Publié le 20 septembre 2009 par Christophefaurie

5 minutes d’écoute d’une émission de France culture, samedi matin. La section que j’ai entendue disait que plus rien n’était ce que signifiait son nom : les tomates poussaient hors sol, les vaches n’étaient plus que des machines à transformer les céréales en une quantité invraisemblable de lait, les chiens plus que de jolies choses… 1984 d'Orwell.

L’analyse de la valeur au centre de la pensée américaine

Cela reflète une tendance lourde de la civilisation américaine. Un exemple avant de décortiquer le phénomène : les OGM. Aujourd’hui, ce qui limite la quantité d’insecticide que l’on peut déverser sur une plante, c’est la plante : elle crève s’il y en a trop. Les chercheurs de Monsanto ont donc décidé de créer des organismes qui produisent du pesticide, et d’autres qui en absorbent d’énormes quantités sans crever.

La technique consiste à :

  1. repérer la fonction essentielle d’un être ou d’une chose,
  2. optimiser la marche de cette fonction, par tous les moyens.

Application. La fonction de la vache est le lait. On l’a donc trafiquée pour qu’elle en produise de plus en plus.

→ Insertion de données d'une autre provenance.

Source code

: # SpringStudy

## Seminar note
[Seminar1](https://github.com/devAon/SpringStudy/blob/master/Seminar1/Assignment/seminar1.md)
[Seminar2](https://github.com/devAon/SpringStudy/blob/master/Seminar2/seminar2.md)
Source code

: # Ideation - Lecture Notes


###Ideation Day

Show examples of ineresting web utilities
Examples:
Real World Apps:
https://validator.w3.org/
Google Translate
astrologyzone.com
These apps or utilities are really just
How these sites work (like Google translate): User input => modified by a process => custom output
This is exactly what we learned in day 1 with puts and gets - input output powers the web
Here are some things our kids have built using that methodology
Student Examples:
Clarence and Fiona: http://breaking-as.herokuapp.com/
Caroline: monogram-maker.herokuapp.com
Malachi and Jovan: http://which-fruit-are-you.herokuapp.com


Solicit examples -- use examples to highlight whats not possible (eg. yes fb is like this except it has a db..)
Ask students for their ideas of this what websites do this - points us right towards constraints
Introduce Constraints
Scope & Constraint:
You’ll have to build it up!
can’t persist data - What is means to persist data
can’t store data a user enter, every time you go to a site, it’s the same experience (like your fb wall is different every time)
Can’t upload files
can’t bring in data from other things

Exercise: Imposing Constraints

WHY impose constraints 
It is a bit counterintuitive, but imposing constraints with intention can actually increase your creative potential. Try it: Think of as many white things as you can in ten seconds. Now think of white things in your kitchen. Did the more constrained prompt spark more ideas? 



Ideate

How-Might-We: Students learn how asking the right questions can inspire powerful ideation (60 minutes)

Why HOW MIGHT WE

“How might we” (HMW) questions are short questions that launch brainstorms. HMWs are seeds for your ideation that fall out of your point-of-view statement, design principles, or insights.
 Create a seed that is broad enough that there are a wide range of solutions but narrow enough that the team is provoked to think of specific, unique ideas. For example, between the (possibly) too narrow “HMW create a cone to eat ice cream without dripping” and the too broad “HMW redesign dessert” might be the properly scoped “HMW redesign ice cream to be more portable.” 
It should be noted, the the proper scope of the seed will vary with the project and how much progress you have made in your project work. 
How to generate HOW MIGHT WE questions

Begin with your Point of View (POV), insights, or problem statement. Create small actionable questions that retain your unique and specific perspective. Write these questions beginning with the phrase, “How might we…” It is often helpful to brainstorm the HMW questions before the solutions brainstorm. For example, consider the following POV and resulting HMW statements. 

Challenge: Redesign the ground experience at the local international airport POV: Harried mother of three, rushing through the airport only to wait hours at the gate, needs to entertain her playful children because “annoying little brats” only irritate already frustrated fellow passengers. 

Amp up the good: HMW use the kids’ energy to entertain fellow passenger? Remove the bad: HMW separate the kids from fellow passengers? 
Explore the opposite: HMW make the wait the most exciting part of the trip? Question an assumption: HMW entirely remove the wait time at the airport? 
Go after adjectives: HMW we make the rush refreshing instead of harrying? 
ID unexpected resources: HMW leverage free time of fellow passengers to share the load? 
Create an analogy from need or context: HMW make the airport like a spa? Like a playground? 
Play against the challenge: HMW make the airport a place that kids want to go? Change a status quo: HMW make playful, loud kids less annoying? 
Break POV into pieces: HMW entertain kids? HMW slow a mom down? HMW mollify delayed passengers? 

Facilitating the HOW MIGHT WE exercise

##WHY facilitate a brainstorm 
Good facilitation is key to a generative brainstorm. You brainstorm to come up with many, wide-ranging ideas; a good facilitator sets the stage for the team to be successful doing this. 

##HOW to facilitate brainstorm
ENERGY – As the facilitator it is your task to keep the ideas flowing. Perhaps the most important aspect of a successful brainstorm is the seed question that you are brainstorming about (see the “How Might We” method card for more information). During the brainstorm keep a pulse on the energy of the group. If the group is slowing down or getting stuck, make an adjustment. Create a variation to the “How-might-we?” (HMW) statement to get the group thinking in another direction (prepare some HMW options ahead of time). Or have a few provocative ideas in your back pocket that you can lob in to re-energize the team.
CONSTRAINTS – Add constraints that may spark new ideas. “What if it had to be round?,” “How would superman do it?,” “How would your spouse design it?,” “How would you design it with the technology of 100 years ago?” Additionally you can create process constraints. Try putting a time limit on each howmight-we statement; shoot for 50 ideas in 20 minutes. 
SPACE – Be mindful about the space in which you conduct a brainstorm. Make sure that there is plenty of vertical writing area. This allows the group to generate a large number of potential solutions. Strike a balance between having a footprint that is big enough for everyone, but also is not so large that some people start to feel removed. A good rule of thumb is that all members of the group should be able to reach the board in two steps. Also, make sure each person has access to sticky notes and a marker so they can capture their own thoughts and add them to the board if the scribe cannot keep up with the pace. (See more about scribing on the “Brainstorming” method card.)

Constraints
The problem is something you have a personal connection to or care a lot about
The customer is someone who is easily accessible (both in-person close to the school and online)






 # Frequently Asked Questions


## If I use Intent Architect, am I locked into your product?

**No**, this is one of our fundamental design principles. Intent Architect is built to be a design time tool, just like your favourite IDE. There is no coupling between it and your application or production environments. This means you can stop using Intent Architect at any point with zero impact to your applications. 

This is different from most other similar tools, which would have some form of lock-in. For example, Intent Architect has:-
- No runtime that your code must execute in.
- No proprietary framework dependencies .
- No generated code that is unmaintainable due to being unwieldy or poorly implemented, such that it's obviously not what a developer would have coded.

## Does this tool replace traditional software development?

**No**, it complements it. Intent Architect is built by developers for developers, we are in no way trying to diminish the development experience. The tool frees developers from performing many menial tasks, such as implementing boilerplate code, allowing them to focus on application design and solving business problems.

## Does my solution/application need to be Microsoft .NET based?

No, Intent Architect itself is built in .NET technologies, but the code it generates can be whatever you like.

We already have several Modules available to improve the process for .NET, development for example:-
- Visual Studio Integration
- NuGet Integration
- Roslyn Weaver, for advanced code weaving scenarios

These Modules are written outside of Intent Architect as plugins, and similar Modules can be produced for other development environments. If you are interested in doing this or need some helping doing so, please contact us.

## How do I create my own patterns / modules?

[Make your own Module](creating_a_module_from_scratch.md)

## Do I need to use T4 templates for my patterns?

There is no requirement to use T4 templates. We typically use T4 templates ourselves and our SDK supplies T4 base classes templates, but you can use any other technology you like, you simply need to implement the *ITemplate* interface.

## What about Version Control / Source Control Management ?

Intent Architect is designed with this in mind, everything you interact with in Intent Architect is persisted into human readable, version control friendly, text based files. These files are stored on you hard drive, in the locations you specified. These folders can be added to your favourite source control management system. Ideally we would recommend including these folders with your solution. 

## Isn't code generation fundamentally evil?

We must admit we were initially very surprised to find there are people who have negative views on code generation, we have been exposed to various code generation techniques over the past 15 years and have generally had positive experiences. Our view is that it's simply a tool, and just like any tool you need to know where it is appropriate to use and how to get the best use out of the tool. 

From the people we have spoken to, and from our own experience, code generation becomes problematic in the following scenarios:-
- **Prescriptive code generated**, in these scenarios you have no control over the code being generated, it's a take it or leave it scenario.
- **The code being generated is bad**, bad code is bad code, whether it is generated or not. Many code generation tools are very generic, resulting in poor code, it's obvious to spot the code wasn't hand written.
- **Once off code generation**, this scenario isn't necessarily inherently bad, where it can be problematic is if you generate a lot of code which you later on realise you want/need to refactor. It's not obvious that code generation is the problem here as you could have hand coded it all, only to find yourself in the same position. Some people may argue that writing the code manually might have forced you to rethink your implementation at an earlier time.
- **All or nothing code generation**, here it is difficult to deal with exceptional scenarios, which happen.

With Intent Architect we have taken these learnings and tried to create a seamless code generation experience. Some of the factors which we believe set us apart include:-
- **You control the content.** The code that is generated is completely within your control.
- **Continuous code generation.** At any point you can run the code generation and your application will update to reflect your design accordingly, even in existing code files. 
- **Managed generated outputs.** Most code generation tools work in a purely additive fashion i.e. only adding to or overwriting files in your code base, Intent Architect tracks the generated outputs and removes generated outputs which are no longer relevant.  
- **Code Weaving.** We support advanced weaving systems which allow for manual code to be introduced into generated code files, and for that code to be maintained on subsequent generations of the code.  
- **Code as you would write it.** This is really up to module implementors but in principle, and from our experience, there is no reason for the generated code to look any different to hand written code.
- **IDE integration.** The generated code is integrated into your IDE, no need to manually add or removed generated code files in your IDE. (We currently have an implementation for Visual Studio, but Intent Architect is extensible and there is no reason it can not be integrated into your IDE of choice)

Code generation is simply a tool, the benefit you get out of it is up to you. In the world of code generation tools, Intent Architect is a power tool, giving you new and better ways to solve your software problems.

Mais, au fond, pourquoi utiliser une vache ? Bientôt nous saurons concevoir des micro-organismes qui produiront du lait sans vache.

L’Américain pense que le rôle de l’homme est de modeler le monde. Il imagine l’idéal, un idéal infiniment simple (vache = lait), et il le crée dans un mouvement infernal d'essais et erreurs, convaincu qu'au bout du tunnel il y a beaucoup d'argent et la reconnaissance universelle. L’évolution de la génétique ouvre à cet activisme frénétique des horizons inimaginables.

Malheureusement, tout ne se passe pas comme prévu, petit à petit les tomates n’ont plus rien à voir avec les tomates, le lait n’est plus du lait, et nourrir des herbivores avec les cadavres de leurs congénères en fait des vaches folles…

Réinvention nécessaire

De plus en plus la science ne sert plus les intérêts de la société. Ses innovations prétendent améliorer notre sort, mais souvent elles le dégradent sans que l’on s’en rende compte immédiatement, les effets néfastes étant remis à plus tard.

Cette science a atteint un degré d’avancement qui lui permet d’opérer des transformations colossales, sans en connaître les conséquences à court ou à long terme. Et elle est entre les mains d’individus hyperspécialisés et emmurés dans leurs certitudes, et d’entreprises poussées par la logique du profit immédiat, et qui sont redoutablement efficaces pour parvenir à leurs fins.

Depuis des siècles la science a été sans conscience. Tout ce qui était scientifique était bien, et il fallait pousser la recherche à ses limites. C’est ce modèle que l'humanité doit revoir.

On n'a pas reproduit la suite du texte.